In recognition of the governance deficiency in Africa, the IMF is currently upgrading the focus of its concessional loan’s conditionality from broad public participation and country ownership to issues of transparency in the management of public resources. In addition, the World Bank’s Extractive Industries Transparency Initiative (EITI) aims to strengthen governance in natural resource-rich countries through the full publication and verification of company payments and government revenues from oil, gas and mining. While these initiatives could have the potential to improve governance at the national level, it is unclear whether such a top-down accountability model would improve governance at local and council levels, where accountability in service delivery is most needed.

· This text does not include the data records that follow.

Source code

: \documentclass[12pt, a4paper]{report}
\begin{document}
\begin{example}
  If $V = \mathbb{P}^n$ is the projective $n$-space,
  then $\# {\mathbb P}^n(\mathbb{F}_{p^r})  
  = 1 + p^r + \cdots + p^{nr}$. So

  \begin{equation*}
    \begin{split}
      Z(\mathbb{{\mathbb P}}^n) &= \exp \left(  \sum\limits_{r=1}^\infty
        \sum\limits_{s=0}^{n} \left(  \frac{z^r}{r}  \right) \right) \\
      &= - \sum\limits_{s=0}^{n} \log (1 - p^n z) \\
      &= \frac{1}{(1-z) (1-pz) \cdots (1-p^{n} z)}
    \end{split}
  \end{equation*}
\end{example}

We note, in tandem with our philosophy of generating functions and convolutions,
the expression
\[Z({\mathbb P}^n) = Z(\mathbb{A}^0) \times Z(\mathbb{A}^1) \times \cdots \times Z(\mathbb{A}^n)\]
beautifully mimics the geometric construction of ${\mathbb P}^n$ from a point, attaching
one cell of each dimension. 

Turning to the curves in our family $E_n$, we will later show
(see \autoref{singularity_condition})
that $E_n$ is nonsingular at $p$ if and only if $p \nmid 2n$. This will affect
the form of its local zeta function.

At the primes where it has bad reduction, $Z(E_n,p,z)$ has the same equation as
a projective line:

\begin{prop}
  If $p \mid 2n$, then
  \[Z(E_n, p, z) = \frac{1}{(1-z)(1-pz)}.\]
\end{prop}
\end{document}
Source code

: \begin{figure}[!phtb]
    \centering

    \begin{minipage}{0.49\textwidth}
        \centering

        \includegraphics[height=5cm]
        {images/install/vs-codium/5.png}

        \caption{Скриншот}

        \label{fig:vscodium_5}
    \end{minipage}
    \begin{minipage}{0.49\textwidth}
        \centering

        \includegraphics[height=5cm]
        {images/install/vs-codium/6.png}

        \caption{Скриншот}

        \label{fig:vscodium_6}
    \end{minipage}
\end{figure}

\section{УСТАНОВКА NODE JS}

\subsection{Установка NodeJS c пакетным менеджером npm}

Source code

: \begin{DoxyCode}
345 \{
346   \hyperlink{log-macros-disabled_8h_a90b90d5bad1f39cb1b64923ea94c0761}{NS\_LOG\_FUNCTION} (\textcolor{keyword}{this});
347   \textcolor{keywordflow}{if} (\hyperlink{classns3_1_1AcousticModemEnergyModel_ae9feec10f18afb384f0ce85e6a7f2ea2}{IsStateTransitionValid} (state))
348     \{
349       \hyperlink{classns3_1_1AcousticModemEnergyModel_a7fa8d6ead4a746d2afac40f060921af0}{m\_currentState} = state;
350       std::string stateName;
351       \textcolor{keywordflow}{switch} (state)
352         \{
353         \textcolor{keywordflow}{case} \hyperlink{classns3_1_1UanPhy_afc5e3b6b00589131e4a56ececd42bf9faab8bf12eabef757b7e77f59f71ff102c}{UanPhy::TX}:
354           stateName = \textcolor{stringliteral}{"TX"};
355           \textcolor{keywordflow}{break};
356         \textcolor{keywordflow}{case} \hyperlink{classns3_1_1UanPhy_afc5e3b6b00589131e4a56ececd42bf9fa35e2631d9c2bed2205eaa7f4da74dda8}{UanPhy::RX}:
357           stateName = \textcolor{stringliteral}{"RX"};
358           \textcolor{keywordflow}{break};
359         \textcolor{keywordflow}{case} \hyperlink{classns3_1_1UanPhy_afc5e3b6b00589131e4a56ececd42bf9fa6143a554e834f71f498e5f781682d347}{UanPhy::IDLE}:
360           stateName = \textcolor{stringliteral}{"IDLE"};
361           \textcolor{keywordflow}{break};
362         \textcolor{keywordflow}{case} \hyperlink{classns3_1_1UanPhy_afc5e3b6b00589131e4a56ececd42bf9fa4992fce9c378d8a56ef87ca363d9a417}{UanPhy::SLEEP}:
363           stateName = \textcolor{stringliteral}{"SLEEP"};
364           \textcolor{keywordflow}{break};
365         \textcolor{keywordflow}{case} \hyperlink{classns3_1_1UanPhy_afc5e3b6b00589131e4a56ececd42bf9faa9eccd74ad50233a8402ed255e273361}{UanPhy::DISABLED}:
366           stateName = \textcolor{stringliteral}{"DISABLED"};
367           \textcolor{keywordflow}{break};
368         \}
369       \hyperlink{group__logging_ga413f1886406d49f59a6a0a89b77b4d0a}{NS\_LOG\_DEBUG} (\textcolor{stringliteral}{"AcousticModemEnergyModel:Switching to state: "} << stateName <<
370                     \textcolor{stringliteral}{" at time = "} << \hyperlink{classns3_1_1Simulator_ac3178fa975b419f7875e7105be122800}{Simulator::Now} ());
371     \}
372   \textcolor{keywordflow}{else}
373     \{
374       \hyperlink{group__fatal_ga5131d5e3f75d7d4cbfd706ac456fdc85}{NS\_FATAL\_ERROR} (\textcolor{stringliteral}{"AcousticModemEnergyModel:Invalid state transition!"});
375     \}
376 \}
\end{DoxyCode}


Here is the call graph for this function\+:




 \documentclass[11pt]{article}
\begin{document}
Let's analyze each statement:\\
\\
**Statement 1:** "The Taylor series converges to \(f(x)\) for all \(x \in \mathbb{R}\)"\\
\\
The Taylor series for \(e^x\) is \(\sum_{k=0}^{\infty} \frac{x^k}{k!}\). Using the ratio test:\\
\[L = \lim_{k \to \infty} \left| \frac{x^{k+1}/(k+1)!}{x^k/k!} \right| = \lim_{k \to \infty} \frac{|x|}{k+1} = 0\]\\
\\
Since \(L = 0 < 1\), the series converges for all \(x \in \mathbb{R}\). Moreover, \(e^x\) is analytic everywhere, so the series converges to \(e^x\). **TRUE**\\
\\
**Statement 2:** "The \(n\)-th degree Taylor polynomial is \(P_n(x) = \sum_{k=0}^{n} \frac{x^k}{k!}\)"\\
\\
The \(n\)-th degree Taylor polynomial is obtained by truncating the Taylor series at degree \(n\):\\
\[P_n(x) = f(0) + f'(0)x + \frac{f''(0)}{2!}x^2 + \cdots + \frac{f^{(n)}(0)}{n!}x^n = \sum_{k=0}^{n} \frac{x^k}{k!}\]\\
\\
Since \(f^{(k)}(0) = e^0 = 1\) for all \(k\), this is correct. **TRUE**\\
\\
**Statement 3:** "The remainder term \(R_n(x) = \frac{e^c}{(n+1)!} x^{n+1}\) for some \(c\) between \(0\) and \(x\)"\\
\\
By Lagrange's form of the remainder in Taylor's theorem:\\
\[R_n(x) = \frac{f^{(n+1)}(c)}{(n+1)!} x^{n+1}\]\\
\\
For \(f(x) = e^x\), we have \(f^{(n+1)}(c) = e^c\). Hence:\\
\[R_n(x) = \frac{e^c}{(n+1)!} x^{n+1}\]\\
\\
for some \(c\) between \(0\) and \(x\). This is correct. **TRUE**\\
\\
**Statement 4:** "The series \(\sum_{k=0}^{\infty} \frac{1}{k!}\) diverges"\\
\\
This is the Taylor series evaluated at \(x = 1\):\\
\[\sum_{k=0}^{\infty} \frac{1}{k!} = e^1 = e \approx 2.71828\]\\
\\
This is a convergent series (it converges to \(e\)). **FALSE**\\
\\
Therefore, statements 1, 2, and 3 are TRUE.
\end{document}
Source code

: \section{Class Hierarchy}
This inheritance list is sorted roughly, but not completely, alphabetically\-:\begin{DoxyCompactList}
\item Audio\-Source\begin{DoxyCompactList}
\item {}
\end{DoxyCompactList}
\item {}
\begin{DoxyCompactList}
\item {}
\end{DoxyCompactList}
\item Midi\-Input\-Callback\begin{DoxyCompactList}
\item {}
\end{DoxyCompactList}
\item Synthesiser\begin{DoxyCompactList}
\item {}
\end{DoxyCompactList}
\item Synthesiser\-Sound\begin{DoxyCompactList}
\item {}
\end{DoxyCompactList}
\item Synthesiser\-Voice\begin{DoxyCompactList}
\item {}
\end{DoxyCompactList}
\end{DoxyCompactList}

The gradual shift in emphasis among development partners toward local accountability and inclusiveness, in order to ensure prudent management of public resources and service delivery, comes as no surprise. Strategies to achieve these objectives have been mainly placed on decentralization efforts, such as the transfer of political, financial and administrative authority and responsibilities to local councils and entrenching competitive multiparty elections at the council level. The idea here is that free and fair elections give constituents the opportunity to demand accountability from elected local council officials. Unfortunately, in practice, decentralization and multiparty elections do not always guarantee local accountability and effective service delivery. This is not even in the case in some of Africa’s most established democracies.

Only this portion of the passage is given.